Avertis par cette demande, le jeune homme et sa compagne regardèrent autour d'eux. L'enceinte funèbre était partagée en trois quartiers fermés par des grilles et favorisés d'un concierge. Le plus petit renfermait les morts fameux, dont les tombes ne pouvaient être visitées qu'en compagnie de plusieurs gardiens. Le premier vous montrait les illustres guerriers, recevait son pourboire, et vous remettait à un second gardien, qui, après vous avoir exhibé les grands littérateurs et avoir obtenu une seconde gratification, vous confiait à un confrère spécialement chargé des savants morts, toujours moyennant quelque menue monnaie, lequel vous livrait à un quatrième guide, préposé aux célèbres artistes. Chacun d'eux avait, en outre, de petites industries accessoires, telles que ventes de boutures du saule de Napoléon; boucles de cheveux de Voltaire, blonds ou noirs, selon la demande; fragments du cercueil d'Héloïse et d'Abélard; tabatière de lord Byron, qui ne prenait point de tabac; roses blanches cueillies sur la tombe de Robespierre, et aconits spontanément poussés sur celle de M. de Talleyrand.

Le second quartier était consacré aux banquiers, bourgeois, rentiers, commerçants et fonctionnaires publics.

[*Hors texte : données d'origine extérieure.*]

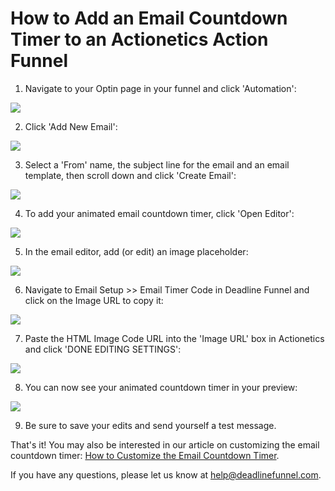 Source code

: # How to Add an Email Countdown Timer to an Actionetics Action Funnel

1. Navigate to your Optin page in your funnel and click 'Automation':

![](https://d33v4339jhl8k0.cloudfront.net/docs/assets/53974d6ce4b0c76107b109d1/images/592f1fa80428634b4a339530/file-ULIjaRV15X.png)

2. Click 'Add New Email':

![](https://d33v4339jhl8k0.cloudfront.net/docs/assets/53974d6ce4b0c76107b109d1/images/592f1fd42c7d3a074e8af5c1/file-epsjI7Kvku.png)

3. Select a 'From' name, the subject line for the email and an email template, then scroll down and click 'Create Email':

![](https://d33v4339jhl8k0.cloudfront.net/docs/assets/53974d6ce4b0c76107b109d1/images/592f20860428634b4a33953f/file-mkhj3c4FRA.png)

4. To add your animated email countdown timer, click 'Open Editor':

![](https://d33v4339jhl8k0.cloudfront.net/docs/assets/53974d6ce4b0c76107b109d1/images/592f21622c7d3a074e8af5e1/file-F9b4XVF9nC.png)

5. In the email editor, add \(or edit\) an image placeholder:

![](https://d33v4339jhl8k0.cloudfront.net/docs/assets/53974d6ce4b0c76107b109d1/images/592f1bff2c7d3a074e8af587/file-PNAYbE5IAM.png)

6. Navigate to Email Setup &gt;&gt; Email Timer Code in Deadline Funnel and click on the Image URL to copy it:

![](https://d33v4339jhl8k0.cloudfront.net/docs/assets/53974d6ce4b0c76107b109d1/images/5a7b40740428634376cfe917/file-o9H66kAXtU.png)

7. Paste the HTML Image Code URL into the 'Image URL' box in Actionetics and click 'DONE EDITING SETTINGS':

![](https://d33v4339jhl8k0.cloudfront.net/docs/assets/53974d6ce4b0c76107b109d1/images/592f1c992c7d3a074e8af597/file-5hcsCimtPt.png)

8. You can now see your animated countdown timer in your preview:

![](https://d33v4339jhl8k0.cloudfront.net/docs/assets/53974d6ce4b0c76107b109d1/images/592f1d1f2c7d3a074e8af5a1/file-NpSLNK5ZF4.png)

9. Be sure to save your edits and send yourself a test message.

That's it! You may also be interested in our article on customizing the email countdown timer: [How to Customize the Email Countdown Timer](http://documentation.deadlinefunnel.com/article/223-how-to-customize-the-email-countdown-timer).

If you have any questions, please let us know at [help@deadlinefunnel.com](mailto:mailto:help@deadlinefunnel.com).

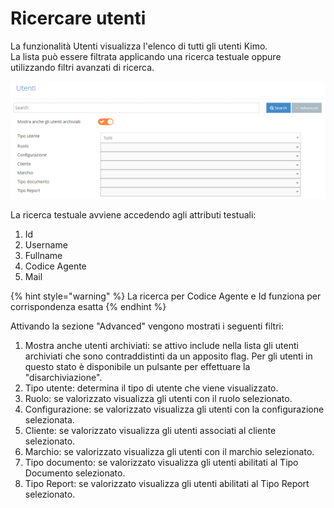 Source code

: # Ricercare utenti

La funzionalità Utenti visualizza l'elenco di tutti gli utenti Kimo.  
La lista può essere filtrata applicando una ricerca testuale oppure utilizzando filtri avanzati di ricerca.

![](../../.gitbook/assets/image%20%2818%29.png)

  
La ricerca testuale avviene accedendo agli attributi testuali: 

1. Id
2. Username
3. Fullname
4. Codice Agente
5. Mail

{% hint style="warning" %}
La ricerca per Codice Agente e Id funziona per corrispondenza esatta
{% endhint %}

Attivando la sezione "Advanced" vengono mostrati i seguenti filtri:

1. Mostra anche utenti archiviati: se attivo include nella lista gli utenti archiviati che sono contraddistinti da un apposito flag. Per gli utenti in questo stato è disponibile un pulsante per effettuare la "disarchiviazione".
2. Tipo utente: determina il tipo di utente che viene visualizzato.
3. Ruolo: se valorizzato visualizza gli utenti con il ruolo selezionato.
4. Configurazione: se valorizzato visualizza gli utenti con la configurazione selezionata.
5. Cliente: se valorizzato visualizza gli utenti associati al cliente selezionato.
6. Marchio: se valorizzato visualizza gli utenti con il marchio selezionato.
7. Tipo documento: se valorizzato visualizza gli utenti abilitati al Tipo Documento selezionato.
8. Tipo Report: se valorizzato visualizza gli utenti abilitati al Tipo Report selezionato.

C'était là que l'on trouvait les croix d'honneur sculptées, les bustes sous cloche et les petits chiens empaillés. Quant aux épitaphes, il n'en existait que trois, toujours ramenées au-dessous des noms. Pour la tombe d'un chef de maison, on mettait:

Il fut bon époux, bon père, bon ami, et électeur de son arrondissement.